Dori is an experienced fitness professional whose love of fitness began in grade school with her love of dance and ballet. She’s danced classical ballet since she was 5. As her interest in fitness grew, she began experimenting with all varieties of group fitness and weight lifting. Dori went the practical route to college and received her Bachelor’s Degree in Business with a specialization in Marketing from the University of Virginia’s School of Commerce, but not before receiving her fitness instructor certification in her spare time. After college, Dori went to work for Environmental Design & Construction, LLC (EDC) where she is presently the Controller. In this position, Dori serves as the company’s chief business officer. But, Dori’s heart is in the field of fitness.
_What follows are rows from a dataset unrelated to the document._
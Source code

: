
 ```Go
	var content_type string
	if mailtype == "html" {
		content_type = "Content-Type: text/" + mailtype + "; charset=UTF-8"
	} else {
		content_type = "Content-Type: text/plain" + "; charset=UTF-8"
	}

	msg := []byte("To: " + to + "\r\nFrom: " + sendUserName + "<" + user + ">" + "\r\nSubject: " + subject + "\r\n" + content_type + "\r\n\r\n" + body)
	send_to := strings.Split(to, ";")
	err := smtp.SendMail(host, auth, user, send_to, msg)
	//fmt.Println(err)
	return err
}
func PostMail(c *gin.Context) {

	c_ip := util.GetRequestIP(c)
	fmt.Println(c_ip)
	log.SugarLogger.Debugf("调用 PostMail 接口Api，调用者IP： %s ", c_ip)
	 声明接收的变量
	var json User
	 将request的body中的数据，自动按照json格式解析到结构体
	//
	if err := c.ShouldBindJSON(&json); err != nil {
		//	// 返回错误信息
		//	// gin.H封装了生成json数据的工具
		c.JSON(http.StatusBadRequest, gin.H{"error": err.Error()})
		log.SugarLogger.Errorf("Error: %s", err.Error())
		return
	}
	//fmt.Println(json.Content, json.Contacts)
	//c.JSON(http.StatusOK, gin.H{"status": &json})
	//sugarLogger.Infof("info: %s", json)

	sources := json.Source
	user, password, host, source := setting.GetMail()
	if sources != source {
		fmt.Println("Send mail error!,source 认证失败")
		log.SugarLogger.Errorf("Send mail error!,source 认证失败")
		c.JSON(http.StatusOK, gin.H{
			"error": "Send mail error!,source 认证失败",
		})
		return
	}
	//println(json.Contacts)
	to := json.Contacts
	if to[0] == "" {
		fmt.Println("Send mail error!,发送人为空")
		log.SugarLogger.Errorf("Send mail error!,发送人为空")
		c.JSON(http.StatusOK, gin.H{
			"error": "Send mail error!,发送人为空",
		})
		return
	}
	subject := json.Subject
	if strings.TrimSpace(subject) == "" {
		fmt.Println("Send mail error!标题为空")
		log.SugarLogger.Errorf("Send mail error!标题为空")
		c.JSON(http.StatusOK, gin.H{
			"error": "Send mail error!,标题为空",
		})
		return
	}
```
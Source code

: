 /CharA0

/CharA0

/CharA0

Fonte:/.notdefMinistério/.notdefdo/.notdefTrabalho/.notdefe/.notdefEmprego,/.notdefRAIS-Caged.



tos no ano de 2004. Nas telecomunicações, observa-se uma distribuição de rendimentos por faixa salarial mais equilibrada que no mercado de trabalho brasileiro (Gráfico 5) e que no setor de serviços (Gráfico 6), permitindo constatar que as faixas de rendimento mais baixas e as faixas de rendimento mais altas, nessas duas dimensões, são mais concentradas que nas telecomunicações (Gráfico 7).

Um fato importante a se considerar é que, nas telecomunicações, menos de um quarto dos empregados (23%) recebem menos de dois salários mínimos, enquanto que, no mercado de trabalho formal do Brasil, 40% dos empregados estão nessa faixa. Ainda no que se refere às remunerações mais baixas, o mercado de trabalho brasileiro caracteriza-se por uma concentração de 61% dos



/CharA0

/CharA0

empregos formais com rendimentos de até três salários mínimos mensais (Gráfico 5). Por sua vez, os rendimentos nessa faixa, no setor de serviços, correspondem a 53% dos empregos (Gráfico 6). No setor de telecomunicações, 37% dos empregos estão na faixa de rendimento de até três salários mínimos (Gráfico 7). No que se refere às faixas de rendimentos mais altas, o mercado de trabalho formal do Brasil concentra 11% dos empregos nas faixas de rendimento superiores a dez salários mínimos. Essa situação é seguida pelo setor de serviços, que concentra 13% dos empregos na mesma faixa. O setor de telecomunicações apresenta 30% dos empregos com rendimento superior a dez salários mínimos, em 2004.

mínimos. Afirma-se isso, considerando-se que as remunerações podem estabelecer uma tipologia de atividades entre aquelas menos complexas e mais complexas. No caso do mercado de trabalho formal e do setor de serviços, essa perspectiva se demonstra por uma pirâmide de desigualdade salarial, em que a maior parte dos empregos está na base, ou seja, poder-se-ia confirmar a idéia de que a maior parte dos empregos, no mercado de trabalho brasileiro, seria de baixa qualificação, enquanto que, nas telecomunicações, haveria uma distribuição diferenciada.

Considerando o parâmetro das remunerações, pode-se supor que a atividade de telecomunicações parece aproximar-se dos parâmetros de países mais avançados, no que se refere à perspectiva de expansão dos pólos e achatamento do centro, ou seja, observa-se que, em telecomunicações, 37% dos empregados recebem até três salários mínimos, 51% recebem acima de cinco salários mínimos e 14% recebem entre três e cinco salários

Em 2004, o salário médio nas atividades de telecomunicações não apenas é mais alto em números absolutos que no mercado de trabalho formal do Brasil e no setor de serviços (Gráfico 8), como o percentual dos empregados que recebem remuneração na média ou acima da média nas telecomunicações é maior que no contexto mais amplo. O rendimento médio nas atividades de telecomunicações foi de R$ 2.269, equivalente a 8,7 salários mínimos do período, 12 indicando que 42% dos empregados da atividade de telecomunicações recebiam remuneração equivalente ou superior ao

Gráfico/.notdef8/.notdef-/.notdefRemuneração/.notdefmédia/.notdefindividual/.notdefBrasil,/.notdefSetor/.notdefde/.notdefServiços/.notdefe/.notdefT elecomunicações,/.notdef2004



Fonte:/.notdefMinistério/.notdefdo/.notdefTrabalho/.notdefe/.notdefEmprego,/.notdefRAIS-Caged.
Dori maintains her certifications and puts them to work as a personal trainer, spinning and Pilates (mat and reformer) instructor. As part of her career development, Dori also received specialty training in pre and post natal fitness, with a specialization in pre/post natal Pilates. Dori currently works with clients as Pilates instructor, while keeping up with her own workouts. She’s run multiple marathons and is an accomplished triathlete having run numerous triathlons as well having completed the Ironman Triathlon. Dori resides in Arlington, Virginia with her husband Peter and daughter Mia.

Pilates - Rolling Like a Ball

Certified Pilates instructor, Dori Markakos will take you through a complete beginners Pilates workout. This video is designed for someone just starting out in Pilates and wants to learn the basic postures, alignments and positions, all the while getting a great work out that will tone and lengthen their entire body.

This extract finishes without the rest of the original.